A autonomia patrimonial é condição prévia da constituição da pessoa jurídica, haja vista que se trata de uma técnica de separação patrimonial.

É típica das pessoas-membros administradoras da pessoa jurídica a responsabilidade/dever de usar o poder de gestão para planejar estratégias e táticas de execução que resultem na máxima eficácia constitutiva e funcional do fim social, sendo hipóteses de rompimento da affectio societatis atitudes dos sócios que prejudicam o atingimento da dessa finalidade, com destaque para aquelas contidas no art. 3º, da IN-DREI nº 76/2020.
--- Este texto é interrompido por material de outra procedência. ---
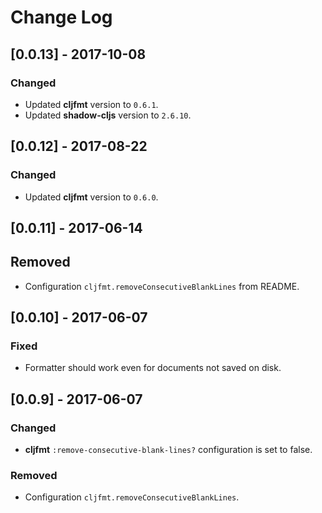# Change Log

## [0.0.13] - 2017-10-08
### Changed
- Updated **cljfmt** version to `0.6.1`.
- Updated **shadow-cljs** version to `2.6.10`.

## [0.0.12] - 2017-08-22
### Changed
- Updated **cljfmt** version to `0.6.0`.

## [0.0.11] - 2017-06-14
## Removed
- Configuration `cljfmt.removeConsecutiveBlankLines` from README.

## [0.0.10] - 2017-06-07
### Fixed
- Formatter should work even for documents not saved on disk.

## [0.0.9] - 2017-06-07
### Changed
- **cljfmt** `:remove-consecutive-blank-lines?` configuration is set to false.

### Removed
- Configuration `cljfmt.removeConsecutiveBlankLines`.
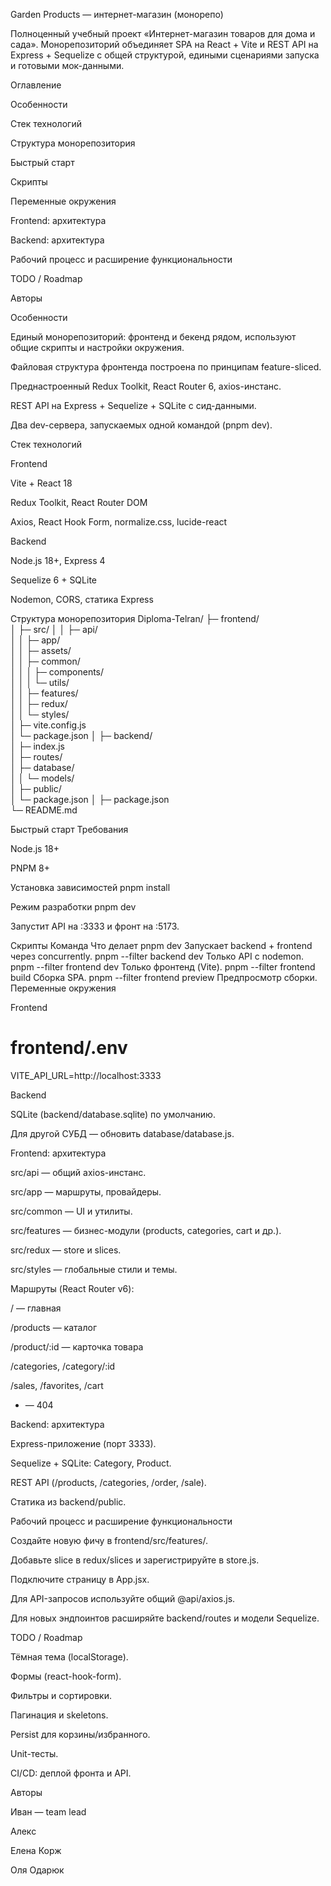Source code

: Garden Products — интернет-магазин (монорепо)

Полноценный учебный проект «Интернет-магазин товаров для дома и сада». Монорепозиторий объединяет SPA на React + Vite и REST API на Express + Sequelize с общей структурой, едиными сценариями запуска и готовыми мок-данными.

Оглавление

Особенности

Стек технологий

Структура монорепозитория

Быстрый старт

Скрипты

Переменные окружения

Frontend: архитектура

Backend: архитектура

Рабочий процесс и расширение функциональности

TODO / Roadmap

Авторы

Особенности

Единый монорепозиторий: фронтенд и бекенд рядом, используют общие скрипты и настройки окружения.

Файловая структура фронтенда построена по принципам feature-sliced.

Преднастроенный Redux Toolkit, React Router 6, axios-инстанс.

REST API на Express + Sequelize + SQLite с сид-данными.

Два dev-сервера, запускаемых одной командой (pnpm dev).

Стек технологий

Frontend

Vite + React 18

Redux Toolkit, React Router DOM

Axios, React Hook Form, normalize.css, lucide-react

Backend

Node.js 18+, Express 4

Sequelize 6 + SQLite

Nodemon, CORS, статика Express

Структура монорепозитория
Diploma-Telran/
├─ frontend/                        
│  ├─ src/
│  │  ├─ api/               
│  │  ├─ app/               
│  │  ├─ assets/            
│  │  ├─ common/            
│  │  │  ├─ components/     
│  │  │  └─ utils/          
│  │  ├─ features/          
│  │  ├─ redux/             
│  │  └─ styles/            
│  ├─ vite.config.js        
│  └─ package.json
│
├─ backend/                         
│  ├─ index.js                      
│  ├─ routes/                       
│  ├─ database/                     
│  │  └─ models/                    
│  ├─ public/                       
│  └─ package.json
│
├─ package.json                     
└─ README.md                        

Быстрый старт
Требования

Node.js 18+

PNPM 8+

Установка зависимостей
pnpm install

Режим разработки
pnpm dev


Запустит API на :3333 и фронт на :5173.

Скрипты
Команда	Что делает
pnpm dev	Запускает backend + frontend через concurrently.
pnpm --filter backend dev	Только API с nodemon.
pnpm --filter frontend dev	Только фронтенд (Vite).
pnpm --filter frontend build	Сборка SPA.
pnpm --filter frontend preview	Предпросмотр сборки.
Переменные окружения

Frontend

# frontend/.env
VITE_API_URL=http://localhost:3333


Backend

SQLite (backend/database.sqlite) по умолчанию.

Для другой СУБД — обновить database/database.js.

Frontend: архитектура

src/api — общий axios-инстанс.

src/app — маршруты, провайдеры.

src/common — UI и утилиты.

src/features — бизнес-модули (products, categories, cart и др.).

src/redux — store и slices.

src/styles — глобальные стили и темы.

Маршруты (React Router v6):

/ — главная

/products — каталог

/product/:id — карточка товара

/categories, /category/:id

/sales, /favorites, /cart

* — 404

Backend: архитектура

Express-приложение (порт 3333).

Sequelize + SQLite: Category, Product.

REST API (/products, /categories, /order, /sale).

Статика из backend/public.

Рабочий процесс и расширение функциональности

Создайте новую фичу в frontend/src/features/<feature>.

Добавьте slice в redux/slices и зарегистрируйте в store.js.

Подключите страницу в App.jsx.

Для API-запросов используйте общий @api/axios.js.

Для новых эндпоинтов расширяйте backend/routes и модели Sequelize.

TODO / Roadmap

 Тёмная тема (localStorage).

 Формы (react-hook-form).

 Фильтры и сортировки.

 Пагинация и skeletons.

 Persist для корзины/избранного.

 Unit-тесты.

 CI/CD: деплой фронта и API.

Авторы

Иван — team lead

Алекс

Елена Корж

Оля Одарюк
À derradeira, cabe citar que as situações listadas pelo Departamento Nacional de Registro Empresarial e Integração como suspeitas para fins de prevenção de atividades de lavagem de dinheiro e financiamento de terrorismo são parâmetros detalhados que merecem ser usados pelos credores em correlação ao art. 50 do Código Civil para lastrear o incidente de desconsideração da personalidade jurídica.

Conclusão

A pessoa jurídica deixa de preservar o direito de seus credores quando esquece de separar os patrimônios dos sócios, do patrimônio da sociedade, tornando ineficaz as suas funções básicas de produção e garantia.

Na busca por atingir o reconhecimento judicial da confusão patrimonial qualificada, qual seja, aquela que autoriza e justifica o ajuizamento do incidente de desconsideração da personalidade jurídica, os credores devem provar dois requisitos: o dano gerado pelo fim do patrimônio social da pessoa jurídica, e o abuso gerado e gozado, direta ou indiretamente pelos sócios, expondo os indícios encontrados em cada caso específico, fazendo correlação às situações especiais detalhadas na IN-DREI nº 76/2020, art. 3º.
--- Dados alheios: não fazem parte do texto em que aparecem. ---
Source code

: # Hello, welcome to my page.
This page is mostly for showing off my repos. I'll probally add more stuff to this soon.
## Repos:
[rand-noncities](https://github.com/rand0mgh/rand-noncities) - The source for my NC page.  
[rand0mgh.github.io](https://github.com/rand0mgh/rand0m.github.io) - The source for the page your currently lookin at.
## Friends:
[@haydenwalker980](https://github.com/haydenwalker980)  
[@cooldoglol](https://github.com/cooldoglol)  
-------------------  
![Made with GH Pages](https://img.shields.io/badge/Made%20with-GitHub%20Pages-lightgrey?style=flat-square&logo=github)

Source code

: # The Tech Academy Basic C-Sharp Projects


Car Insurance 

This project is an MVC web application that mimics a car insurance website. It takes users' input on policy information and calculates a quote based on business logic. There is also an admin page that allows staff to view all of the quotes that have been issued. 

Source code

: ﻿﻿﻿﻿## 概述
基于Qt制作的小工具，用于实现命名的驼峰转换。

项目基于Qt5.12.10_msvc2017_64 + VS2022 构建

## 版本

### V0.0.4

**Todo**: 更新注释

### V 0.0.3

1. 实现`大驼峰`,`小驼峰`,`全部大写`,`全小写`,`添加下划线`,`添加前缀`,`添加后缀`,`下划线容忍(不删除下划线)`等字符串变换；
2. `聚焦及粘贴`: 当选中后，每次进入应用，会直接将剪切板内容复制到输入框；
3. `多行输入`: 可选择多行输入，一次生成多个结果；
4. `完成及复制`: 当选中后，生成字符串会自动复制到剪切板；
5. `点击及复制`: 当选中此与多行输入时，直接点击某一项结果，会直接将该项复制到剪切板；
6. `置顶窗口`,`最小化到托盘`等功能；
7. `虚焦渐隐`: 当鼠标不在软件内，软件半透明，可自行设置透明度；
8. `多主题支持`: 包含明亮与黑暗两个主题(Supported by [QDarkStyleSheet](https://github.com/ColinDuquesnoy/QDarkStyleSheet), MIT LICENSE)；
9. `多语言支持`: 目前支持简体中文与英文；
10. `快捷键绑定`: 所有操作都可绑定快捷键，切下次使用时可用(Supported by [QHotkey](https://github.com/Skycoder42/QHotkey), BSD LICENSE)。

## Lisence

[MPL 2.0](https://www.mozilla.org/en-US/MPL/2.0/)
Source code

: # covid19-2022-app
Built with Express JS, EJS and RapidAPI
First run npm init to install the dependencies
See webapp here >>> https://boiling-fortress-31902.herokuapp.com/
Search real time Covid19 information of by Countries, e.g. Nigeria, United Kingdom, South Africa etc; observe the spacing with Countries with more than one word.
INDICATIONS OF COMMINGLING OF ASSETS THAT MAY BE HIGHLIGHTED TO PROOF THE ABUSE OF LEGAL PERSONALITY IN THE INCIDENT OF ITS DISCONSIDERATION.

Abstract

 The topic addressed is the commingling of assets that is perceived in the repetitive fulfillment by the company of obligations of the partner or the administrator or vice versa, in the transfer of assets or liabilities without effective consideration, except those of proportionally insignificant value, and in other acts of non-compliance with patrimonial autonomy, often for lack of a governance policy well structured enough to apply good practices in the planning and management of corporate objects, and the aim is to achieve the objective of delimiting the main characteristics of these causes of abuse of legal personality can be used by creditors to substantiate the incident of disregarding legal personality.
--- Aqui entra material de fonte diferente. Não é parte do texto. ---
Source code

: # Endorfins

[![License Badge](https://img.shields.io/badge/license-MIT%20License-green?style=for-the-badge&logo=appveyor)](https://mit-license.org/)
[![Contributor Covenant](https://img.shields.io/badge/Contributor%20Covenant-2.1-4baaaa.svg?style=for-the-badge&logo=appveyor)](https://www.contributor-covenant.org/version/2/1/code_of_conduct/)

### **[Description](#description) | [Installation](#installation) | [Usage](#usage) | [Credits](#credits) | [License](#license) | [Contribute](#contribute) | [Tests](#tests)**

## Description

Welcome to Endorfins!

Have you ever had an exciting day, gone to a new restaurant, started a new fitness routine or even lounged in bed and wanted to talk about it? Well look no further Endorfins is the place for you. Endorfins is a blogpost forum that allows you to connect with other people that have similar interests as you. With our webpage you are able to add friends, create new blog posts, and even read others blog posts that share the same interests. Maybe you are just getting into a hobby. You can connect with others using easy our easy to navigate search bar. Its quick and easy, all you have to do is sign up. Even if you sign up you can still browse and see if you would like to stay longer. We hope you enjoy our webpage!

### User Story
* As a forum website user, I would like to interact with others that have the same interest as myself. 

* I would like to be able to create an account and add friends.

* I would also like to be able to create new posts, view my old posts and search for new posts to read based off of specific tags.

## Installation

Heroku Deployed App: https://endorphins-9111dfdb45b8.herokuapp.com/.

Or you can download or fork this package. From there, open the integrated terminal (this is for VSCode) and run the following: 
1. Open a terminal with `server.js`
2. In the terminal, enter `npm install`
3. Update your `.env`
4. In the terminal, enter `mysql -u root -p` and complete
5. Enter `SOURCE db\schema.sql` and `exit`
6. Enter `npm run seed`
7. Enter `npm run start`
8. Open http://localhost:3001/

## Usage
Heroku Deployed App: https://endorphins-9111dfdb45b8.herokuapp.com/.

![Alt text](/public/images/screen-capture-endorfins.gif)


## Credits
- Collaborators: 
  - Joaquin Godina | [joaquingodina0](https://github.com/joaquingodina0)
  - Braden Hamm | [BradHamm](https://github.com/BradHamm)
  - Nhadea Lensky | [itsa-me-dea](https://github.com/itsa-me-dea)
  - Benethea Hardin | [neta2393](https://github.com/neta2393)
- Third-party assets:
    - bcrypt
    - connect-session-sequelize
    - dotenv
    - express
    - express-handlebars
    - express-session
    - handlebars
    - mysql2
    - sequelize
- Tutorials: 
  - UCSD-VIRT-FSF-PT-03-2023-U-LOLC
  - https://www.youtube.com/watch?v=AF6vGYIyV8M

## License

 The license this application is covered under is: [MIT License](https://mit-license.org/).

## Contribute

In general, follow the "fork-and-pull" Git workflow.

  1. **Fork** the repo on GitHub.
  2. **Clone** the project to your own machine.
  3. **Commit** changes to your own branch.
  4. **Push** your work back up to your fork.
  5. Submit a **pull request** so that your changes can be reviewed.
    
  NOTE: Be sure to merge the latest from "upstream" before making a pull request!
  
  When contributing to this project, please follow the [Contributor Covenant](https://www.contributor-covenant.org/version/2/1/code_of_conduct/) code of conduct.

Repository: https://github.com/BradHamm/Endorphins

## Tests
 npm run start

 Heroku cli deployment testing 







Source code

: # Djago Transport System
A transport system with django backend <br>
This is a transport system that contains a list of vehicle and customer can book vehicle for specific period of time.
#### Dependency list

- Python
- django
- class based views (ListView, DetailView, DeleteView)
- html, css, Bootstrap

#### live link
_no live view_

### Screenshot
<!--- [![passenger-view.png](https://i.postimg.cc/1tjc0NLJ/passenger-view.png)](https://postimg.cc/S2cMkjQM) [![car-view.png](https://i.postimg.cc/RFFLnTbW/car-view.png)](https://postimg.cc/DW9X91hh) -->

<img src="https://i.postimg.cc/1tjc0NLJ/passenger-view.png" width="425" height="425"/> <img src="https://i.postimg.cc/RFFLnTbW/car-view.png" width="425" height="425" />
Keywords: Commingling of asstes. Companies. Most common indications. Abuse of legal personality. Creditors´protection. Incidence of disregard for legal personality.

REFERÊNCIA

SCALZILLI, João Pedro de Souza. Confusão patrimonial nas sociedades isoladas e nos grupos societários: caracterização, constatação e tutela dos credores. 2014, 205 F. Dissertação (Doutorado em Direito Comercial) – Faculdade de Direito, Universidade de São Paulo, São Paulo, 2014.